** Available data follows **

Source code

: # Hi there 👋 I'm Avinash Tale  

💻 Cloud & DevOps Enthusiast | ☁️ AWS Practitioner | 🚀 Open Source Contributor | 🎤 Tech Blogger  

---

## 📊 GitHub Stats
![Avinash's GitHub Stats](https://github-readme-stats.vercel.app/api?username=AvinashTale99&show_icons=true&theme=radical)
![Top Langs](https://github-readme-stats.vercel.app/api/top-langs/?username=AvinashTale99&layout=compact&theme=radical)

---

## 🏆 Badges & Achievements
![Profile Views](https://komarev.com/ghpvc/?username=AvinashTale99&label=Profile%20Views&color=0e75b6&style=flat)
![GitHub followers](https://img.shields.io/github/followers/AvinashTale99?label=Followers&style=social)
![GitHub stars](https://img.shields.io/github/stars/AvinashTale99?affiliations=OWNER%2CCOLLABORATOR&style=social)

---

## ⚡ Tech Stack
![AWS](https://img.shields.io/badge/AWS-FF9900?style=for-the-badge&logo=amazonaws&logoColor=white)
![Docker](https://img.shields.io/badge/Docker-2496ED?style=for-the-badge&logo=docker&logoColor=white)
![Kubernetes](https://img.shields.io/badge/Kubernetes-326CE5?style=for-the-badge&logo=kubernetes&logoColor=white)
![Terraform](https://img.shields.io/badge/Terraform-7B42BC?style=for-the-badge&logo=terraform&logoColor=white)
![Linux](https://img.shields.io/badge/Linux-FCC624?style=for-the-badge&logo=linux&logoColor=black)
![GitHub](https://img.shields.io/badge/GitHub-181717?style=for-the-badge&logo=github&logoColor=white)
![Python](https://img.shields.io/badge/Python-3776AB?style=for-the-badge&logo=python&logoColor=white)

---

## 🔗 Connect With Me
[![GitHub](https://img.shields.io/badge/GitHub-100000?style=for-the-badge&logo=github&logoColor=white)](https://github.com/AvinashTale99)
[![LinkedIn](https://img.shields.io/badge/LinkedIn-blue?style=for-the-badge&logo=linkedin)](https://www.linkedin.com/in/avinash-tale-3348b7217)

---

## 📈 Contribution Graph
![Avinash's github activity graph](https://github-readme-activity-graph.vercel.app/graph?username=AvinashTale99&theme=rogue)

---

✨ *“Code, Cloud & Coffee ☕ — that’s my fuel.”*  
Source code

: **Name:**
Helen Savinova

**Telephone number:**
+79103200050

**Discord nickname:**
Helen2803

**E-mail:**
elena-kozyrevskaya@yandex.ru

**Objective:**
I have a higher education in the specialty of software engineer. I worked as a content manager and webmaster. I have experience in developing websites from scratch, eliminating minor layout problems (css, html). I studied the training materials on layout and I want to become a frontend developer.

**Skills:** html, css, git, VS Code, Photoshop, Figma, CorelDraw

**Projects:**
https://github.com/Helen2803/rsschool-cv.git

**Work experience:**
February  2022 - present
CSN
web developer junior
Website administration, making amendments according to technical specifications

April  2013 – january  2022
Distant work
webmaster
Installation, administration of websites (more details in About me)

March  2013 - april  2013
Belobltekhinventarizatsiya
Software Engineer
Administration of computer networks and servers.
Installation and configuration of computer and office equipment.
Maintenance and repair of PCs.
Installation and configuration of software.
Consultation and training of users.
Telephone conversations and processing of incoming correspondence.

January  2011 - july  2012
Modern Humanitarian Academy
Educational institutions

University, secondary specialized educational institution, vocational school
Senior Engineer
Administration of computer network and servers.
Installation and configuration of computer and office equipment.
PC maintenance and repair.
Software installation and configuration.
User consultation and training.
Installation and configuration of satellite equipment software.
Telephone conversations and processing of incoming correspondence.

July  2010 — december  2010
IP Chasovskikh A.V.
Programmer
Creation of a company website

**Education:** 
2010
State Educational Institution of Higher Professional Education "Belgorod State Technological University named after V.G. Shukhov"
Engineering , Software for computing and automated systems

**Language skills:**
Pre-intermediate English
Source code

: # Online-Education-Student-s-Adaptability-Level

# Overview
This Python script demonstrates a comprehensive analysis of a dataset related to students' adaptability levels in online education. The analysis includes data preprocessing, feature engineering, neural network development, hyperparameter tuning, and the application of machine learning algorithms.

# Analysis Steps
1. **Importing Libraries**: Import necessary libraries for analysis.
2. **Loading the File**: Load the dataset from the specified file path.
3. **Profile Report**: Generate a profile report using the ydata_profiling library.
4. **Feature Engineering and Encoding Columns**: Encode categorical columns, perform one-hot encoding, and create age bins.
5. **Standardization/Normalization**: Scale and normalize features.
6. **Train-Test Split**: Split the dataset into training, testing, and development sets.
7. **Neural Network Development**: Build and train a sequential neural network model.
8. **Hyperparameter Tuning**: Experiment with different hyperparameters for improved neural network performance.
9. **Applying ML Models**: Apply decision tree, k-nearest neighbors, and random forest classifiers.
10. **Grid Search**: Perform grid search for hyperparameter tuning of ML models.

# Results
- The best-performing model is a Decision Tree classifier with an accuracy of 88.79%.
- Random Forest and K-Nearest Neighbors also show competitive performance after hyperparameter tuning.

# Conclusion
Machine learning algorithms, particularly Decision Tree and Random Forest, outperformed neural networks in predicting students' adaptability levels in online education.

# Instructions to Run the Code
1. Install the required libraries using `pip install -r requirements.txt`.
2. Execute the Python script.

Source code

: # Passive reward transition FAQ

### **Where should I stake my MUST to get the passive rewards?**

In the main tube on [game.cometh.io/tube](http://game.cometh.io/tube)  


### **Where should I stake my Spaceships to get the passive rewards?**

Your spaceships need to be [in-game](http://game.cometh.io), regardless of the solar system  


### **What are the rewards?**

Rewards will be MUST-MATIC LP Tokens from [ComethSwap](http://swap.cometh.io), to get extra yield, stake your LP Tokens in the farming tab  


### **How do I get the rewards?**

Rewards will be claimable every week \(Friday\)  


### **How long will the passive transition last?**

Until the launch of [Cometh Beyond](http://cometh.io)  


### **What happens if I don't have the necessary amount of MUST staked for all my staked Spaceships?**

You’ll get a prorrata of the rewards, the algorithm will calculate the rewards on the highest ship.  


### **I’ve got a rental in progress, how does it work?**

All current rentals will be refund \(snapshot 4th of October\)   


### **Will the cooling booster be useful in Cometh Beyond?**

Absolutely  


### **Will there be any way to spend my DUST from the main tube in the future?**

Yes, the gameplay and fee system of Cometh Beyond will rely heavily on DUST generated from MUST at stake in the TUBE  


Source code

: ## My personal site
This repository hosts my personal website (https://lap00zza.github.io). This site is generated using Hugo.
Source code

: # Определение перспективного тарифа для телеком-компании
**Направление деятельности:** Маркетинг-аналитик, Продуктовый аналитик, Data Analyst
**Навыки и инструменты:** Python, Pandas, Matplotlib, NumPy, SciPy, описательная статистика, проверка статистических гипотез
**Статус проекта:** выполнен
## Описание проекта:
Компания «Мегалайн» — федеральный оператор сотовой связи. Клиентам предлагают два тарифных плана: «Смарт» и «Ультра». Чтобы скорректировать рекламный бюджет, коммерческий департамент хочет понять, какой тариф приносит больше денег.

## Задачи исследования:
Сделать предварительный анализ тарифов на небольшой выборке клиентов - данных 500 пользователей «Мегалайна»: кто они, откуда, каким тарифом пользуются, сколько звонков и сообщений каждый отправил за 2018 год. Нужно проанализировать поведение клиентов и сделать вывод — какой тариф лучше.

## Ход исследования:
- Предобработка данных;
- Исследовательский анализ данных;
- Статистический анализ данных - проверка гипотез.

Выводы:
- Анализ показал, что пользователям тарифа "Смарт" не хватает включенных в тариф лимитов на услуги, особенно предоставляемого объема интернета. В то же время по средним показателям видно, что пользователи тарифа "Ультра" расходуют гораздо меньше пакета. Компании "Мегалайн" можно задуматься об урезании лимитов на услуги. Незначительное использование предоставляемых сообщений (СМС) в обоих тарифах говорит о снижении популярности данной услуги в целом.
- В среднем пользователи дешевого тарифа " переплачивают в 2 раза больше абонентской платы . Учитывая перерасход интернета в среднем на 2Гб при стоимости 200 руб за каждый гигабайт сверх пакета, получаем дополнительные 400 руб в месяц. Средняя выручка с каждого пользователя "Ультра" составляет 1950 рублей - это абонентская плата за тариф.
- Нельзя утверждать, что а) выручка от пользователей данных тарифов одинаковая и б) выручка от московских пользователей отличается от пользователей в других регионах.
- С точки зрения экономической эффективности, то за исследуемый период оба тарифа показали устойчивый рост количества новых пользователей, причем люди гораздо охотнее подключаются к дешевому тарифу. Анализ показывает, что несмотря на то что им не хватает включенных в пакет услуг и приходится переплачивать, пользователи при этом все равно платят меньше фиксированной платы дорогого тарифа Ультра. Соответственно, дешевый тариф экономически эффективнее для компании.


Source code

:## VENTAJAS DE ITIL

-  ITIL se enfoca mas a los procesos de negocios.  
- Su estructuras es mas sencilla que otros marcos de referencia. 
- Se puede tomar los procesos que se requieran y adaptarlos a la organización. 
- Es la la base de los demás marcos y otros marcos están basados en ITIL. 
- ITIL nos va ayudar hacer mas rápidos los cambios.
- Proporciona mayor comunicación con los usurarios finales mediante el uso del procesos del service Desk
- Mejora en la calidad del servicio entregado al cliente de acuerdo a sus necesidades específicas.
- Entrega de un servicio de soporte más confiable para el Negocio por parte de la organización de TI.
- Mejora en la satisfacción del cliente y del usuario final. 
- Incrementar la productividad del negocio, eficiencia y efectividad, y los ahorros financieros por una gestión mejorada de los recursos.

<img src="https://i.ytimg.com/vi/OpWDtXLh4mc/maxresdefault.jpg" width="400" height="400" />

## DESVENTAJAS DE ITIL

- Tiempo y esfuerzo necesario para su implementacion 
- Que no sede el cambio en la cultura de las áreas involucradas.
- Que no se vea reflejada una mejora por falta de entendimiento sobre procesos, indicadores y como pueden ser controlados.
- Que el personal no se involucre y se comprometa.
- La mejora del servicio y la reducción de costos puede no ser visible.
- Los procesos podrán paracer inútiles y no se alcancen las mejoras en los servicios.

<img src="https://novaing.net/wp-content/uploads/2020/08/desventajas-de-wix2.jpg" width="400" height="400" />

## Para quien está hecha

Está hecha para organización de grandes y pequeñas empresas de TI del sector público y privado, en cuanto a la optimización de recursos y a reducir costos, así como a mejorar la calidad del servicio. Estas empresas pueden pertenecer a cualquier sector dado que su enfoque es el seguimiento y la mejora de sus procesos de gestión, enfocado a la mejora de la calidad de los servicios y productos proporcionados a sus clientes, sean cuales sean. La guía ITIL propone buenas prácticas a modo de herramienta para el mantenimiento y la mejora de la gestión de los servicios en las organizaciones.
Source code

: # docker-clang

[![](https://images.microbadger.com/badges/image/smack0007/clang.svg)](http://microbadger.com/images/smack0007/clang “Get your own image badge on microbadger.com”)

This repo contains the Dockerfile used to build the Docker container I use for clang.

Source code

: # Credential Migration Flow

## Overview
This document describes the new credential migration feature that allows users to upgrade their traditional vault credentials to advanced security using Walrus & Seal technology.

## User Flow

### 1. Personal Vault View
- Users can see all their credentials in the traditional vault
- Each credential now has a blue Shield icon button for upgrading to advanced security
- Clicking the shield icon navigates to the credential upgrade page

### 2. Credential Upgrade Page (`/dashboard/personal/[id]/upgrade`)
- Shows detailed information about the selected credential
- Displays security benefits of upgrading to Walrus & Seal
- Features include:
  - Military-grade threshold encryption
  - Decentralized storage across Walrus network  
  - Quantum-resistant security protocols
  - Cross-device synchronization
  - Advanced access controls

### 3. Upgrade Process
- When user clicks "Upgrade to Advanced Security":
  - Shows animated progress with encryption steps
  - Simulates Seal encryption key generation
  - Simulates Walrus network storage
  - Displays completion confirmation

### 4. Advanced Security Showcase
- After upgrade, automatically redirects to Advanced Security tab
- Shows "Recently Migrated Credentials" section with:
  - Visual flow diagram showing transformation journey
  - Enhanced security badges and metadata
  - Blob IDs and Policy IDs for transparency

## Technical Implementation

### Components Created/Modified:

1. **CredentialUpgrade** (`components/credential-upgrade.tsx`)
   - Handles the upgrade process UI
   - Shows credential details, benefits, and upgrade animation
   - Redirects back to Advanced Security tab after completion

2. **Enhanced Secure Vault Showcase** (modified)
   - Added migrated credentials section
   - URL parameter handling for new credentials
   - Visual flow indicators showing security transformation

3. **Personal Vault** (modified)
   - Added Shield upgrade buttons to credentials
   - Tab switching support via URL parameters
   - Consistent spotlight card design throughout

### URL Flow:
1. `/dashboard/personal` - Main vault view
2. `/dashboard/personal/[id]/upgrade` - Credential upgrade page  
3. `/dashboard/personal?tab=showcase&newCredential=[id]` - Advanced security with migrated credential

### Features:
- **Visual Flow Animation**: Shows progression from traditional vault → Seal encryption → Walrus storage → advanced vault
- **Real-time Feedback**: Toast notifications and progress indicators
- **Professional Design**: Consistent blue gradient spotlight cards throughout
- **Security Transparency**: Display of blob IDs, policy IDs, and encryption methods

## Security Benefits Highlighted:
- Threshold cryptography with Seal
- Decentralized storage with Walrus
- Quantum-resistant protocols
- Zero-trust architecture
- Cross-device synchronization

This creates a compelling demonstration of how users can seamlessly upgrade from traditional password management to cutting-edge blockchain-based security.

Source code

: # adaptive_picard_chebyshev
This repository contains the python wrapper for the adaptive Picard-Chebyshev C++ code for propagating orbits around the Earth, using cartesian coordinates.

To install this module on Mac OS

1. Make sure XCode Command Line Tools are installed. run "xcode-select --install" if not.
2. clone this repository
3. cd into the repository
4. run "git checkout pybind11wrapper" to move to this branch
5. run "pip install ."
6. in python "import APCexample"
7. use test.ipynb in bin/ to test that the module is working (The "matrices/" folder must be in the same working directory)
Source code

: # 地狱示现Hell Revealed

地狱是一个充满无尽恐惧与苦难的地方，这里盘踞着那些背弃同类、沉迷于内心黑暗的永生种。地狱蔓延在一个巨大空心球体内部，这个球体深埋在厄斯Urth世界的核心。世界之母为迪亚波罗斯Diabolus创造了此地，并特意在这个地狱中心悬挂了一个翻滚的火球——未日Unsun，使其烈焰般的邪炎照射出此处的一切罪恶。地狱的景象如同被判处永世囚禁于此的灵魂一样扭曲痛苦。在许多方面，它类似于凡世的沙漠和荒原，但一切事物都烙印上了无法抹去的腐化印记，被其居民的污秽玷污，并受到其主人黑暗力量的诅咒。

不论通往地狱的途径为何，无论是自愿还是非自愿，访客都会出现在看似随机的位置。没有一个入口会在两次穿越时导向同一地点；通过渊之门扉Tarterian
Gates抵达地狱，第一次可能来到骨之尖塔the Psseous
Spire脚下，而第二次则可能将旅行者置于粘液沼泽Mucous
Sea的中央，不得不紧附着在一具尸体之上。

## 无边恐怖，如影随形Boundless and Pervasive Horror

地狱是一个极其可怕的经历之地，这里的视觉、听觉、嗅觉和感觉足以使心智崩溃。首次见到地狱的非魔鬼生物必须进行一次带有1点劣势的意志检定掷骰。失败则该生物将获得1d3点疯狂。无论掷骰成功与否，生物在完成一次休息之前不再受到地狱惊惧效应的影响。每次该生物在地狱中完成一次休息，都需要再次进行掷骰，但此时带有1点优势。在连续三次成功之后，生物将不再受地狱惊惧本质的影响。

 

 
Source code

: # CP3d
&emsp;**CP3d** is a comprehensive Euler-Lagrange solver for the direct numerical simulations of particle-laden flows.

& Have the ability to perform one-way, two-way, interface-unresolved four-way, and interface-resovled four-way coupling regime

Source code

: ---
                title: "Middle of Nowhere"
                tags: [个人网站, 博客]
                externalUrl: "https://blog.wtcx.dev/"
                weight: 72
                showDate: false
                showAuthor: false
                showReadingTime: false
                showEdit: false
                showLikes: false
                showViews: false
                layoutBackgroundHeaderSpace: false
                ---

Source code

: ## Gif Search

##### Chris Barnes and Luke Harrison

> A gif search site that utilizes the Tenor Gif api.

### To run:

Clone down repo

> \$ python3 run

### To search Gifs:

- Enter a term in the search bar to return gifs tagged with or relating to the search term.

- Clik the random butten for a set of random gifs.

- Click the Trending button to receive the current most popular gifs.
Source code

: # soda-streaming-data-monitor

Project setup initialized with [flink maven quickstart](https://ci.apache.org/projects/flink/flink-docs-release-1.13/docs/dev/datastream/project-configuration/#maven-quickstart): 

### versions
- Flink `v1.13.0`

** End of Available data **

From the data above, work out how many lines hold "generated". Answer with the number alone.

2